Strategic dimension of performance measurement
Measures so far mentioned have related only to an organizations current use of resources in a static environment. The strategic dimension of performance measurement therefore addresses itself to the dynamic aspects of organizational performance.
Much research has been done on the stages of organizational growth - Greiner (1972) (relates to four stages of management and philosophies), Haire (1959) (based on natural biological growth) and Hofer (1975) (focused on the product life-cycle).
In the simplest terms an organizations focus on productivity will very much depend on the stage of its growth cycle. The Growth Cycle Stages schematic shows one cycle of growth.
At each of the stages of growth, a different strategy is pursued. At Stage I organizations (as they evolve) seek market efficiency; at Stage II they may seek selling efficiency; at Stage III as growth reaches a plateau they may look for internal efficiencies; in Stage IV the company will either decline, consolidate or look for new growth potential.
At each of these stages a different productivity focus is pursued. At Stage I an organization may be monopolistic in character. It evolves new methods, probably in a flexible way and strives for market efficiency above all else. At Stage II it capitalizes on the gains made and selling efficiency becomes paramount. At Stage III as growth reaches a plateau, consolidation is sought and standard operating procedures for work activities are introduced. Strategies for development decline and the refinement of procedures take place. Stage IV is a period of decline or redevelopment in which old methods and measures become obsolete as changes occur and new opportunities are sought.
A shift from concern from internal efficiency strategies to strategies and means that encourage and focus on innovation would improve growth and development of organizations. Greiner (1972) and Webster (1976) have also shown that as organizations grow in size they face increasingly difficult management problems which not only weaken the ability to adapt and react but also lead to an inability to innovate systems which work well in conditions of stability.

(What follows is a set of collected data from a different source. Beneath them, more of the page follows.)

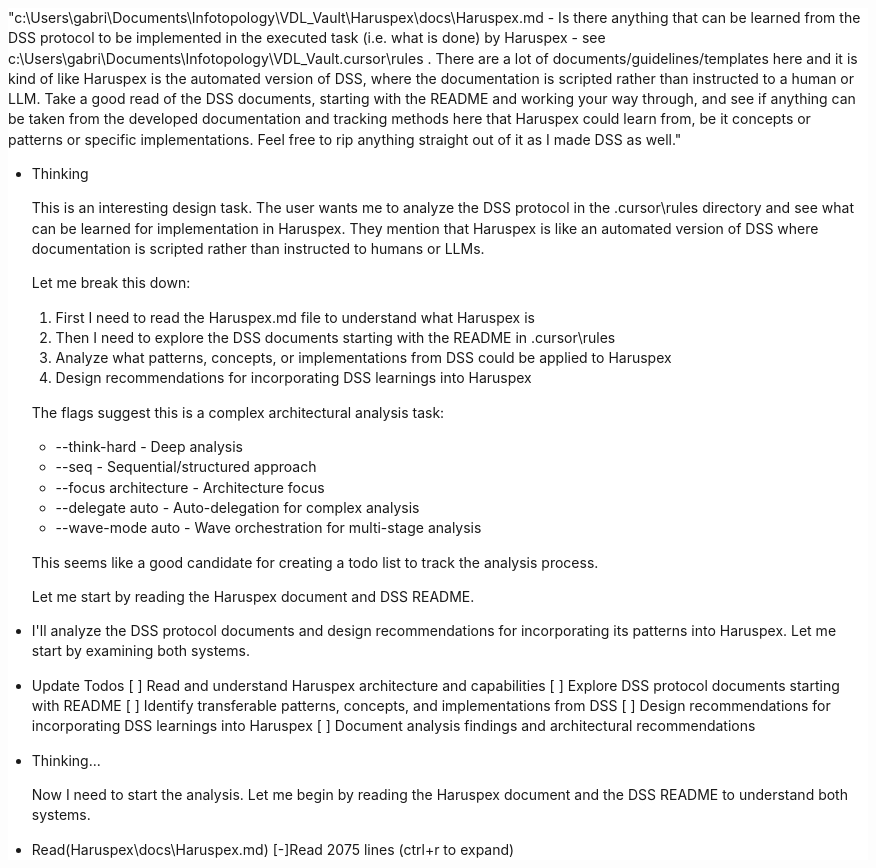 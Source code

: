 
"c:\Users\gabri\Documents\Infotopology\VDL_Vault\Haruspex\docs\Haruspex.md - Is there
anything that can be learned from the DSS protocol to be implemented in the executed
task (i.e. what is done) by Haruspex - see
c:\Users\gabri\Documents\Infotopology\VDL_Vault\.cursor\rules . There are a lot of
documents/guidelines/templates here and it is kind of like Haruspex is the automated
version of DSS, where the documentation is scripted rather than instructed to a human
or LLM. Take a good read of the DSS documents, starting with the README and working
your way through, and see if anything can be taken from the developed documentation and
 tracking methods here that Haruspex could learn from, be it concepts or patterns or
specific implementations. Feel free to rip anything straight out of it as I made DSS as
 well."

* Thinking

  This is an interesting design task. The user wants me to analyze the DSS protocol in
  the .cursor\rules directory and see what can be learned for implementation in
  Haruspex. They mention that Haruspex is like an automated version of DSS where
  documentation is scripted rather than instructed to humans or LLMs.

  Let me break this down:
  1. First I need to read the Haruspex.md file to understand what Haruspex is
  2. Then I need to explore the DSS documents starting with the README in .cursor\rules
  3. Analyze what patterns, concepts, or implementations from DSS could be applied to
  Haruspex
  4. Design recommendations for incorporating DSS learnings into Haruspex

  The flags suggest this is a complex architectural analysis task:
  * --think-hard - Deep analysis
  * --seq - Sequential/structured approach  
  * --focus architecture - Architecture focus
  * --delegate auto - Auto-delegation for complex analysis
  * --wave-mode auto - Wave orchestration for multi-stage analysis

  This seems like a good candidate for creating a todo list to track the analysis
  process.

  Let me start by reading the Haruspex document and DSS README.

* I'll analyze the DSS protocol documents and design recommendations for incorporating
  its patterns into Haruspex. Let me start by examining both systems.

* Update Todos
     [ ] Read and understand Haruspex architecture and capabilities
     [ ] Explore DSS protocol documents starting with README
     [ ] Identify transferable patterns, concepts, and implementations from DSS
     [ ] Design recommendations for incorporating DSS learnings into Haruspex
     [ ] Document analysis findings and architectural recommendations

* Thinking...

  Now I need to start the analysis. Let me begin by reading the Haruspex document and
  the DSS README to understand both systems.

* Read(Haruspex\docs\Haruspex.md)
  [-]Read 2075 lines (ctrl+r to expand)

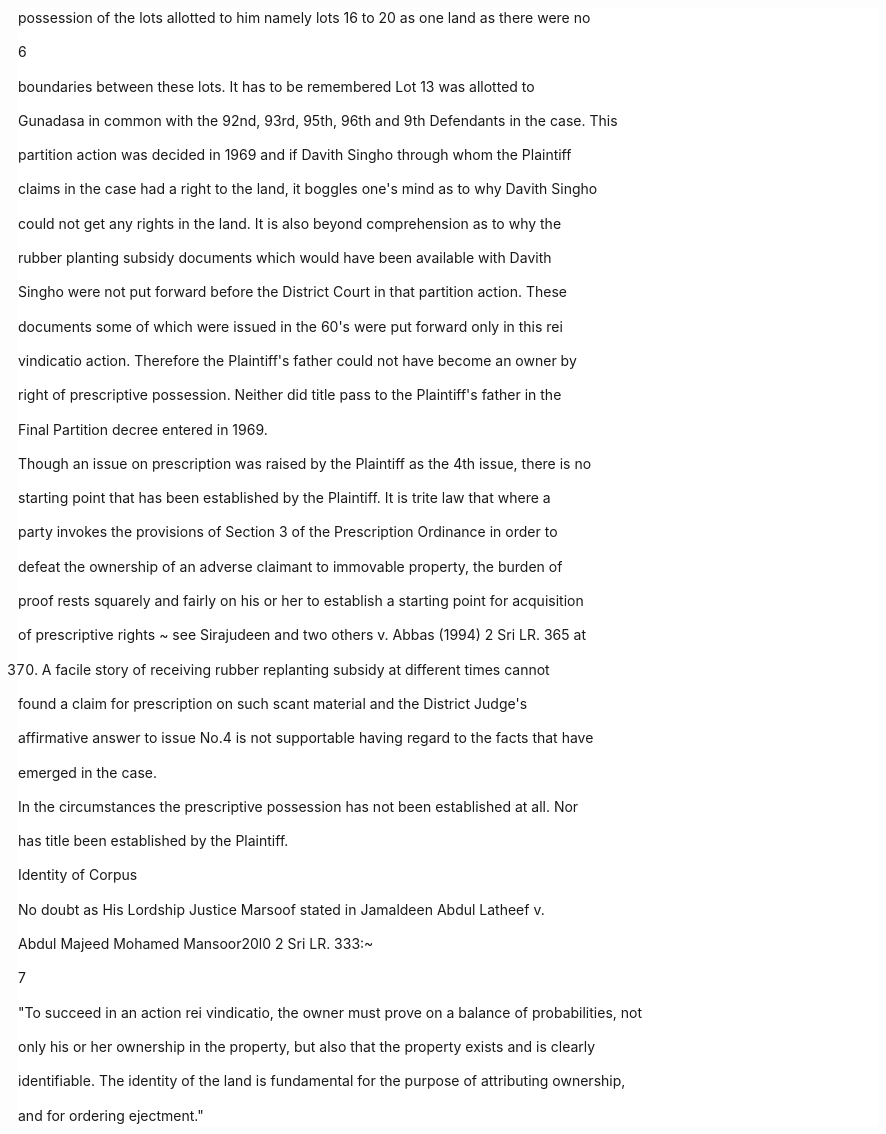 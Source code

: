 possession of the lots allotted to him namely lots 16 to 20 as one land as there were no

6

boundaries between these lots. It has to be remembered Lot 13 was allotted to

Gunadasa in common with the 92nd, 93rd, 95th, 96th and 9th Defendants in the case. This

partition action was decided in 1969 and if Davith Singho through whom the Plaintiff

claims in the case had a right to the land, it boggles one's mind as to why Davith Singho

could not get any rights in the land. It is also beyond comprehension as to why the

rubber planting subsidy documents which would have been available with Davith

Singho were not put forward before the District Court in that partition action. These

documents some of which were issued in the 60's were put forward only in this rei

vindicatio action. Therefore the Plaintiff's father could not have become an owner by

right of prescriptive possession. Neither did title pass to the Plaintiff's father in the

Final Partition decree entered in 1969.

Though an issue on prescription was raised by the Plaintiff as the 4th issue, there is no

starting point that has been established by the Plaintiff. It is trite law that where a

party invokes the provisions of Section 3 of the Prescription Ordinance in order to

defeat the ownership of an adverse claimant to immovable property, the burden of

proof rests squarely and fairly on his or her to establish a starting point for acquisition

of prescriptive rights ~ see Sirajudeen and two others v. Abbas (1994) 2 Sri LR. 365 at

370. A facile story of receiving rubber replanting subsidy at different times cannot

found a claim for prescription on such scant material and the District Judge's

affirmative answer to issue No.4 is not supportable having regard to the facts that have

emerged in the case.

In the circumstances the prescriptive possession has not been established at all. Nor

has title been established by the Plaintiff.

Identity of Corpus

No doubt as His Lordship Justice Marsoof stated in Jamaldeen Abdul Latheef v.

Abdul Majeed Mohamed Mansoor20l0 2 Sri LR. 333:~

7

"To succeed in an action rei vindicatio, the owner must prove on a balance of probabilities, not

only his or her ownership in the property, but also that the property exists and is clearly

identifiable. The identity of the land is fundamental for the purpose of attributing ownership,

and for ordering ejectment."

It is all too clear that many managers in large companies merely administer their departments rather than manage in the true sense. The dilemma is, as Lawrence and Lorsch (1967) point out, that "at this stage management have to differentiate and integrate both at one and the same time".
In organizations with established markets it may well be important for sections of the business to concentrate on efficiency measures to reduce costs and provide competitive advantage by performing known tricks better and faster. Even in those circumstances there is another set of factors that relate to the capacity to continue being effective and profitable.
These are strategic and less quantifiable, such as the ability to improvise, to reach new markets or to attain a flexible approach to business uncertainty. It is recognized that one approach should not exclude the other, but awareness of both is an important first step. In the 1970s complacent car companies on both sides of the Atlantic failed to take Japanese and European competition seriously, with the result that a number of firms, once unassailable and indicators of national prosperity, were forced to change or disappear completely.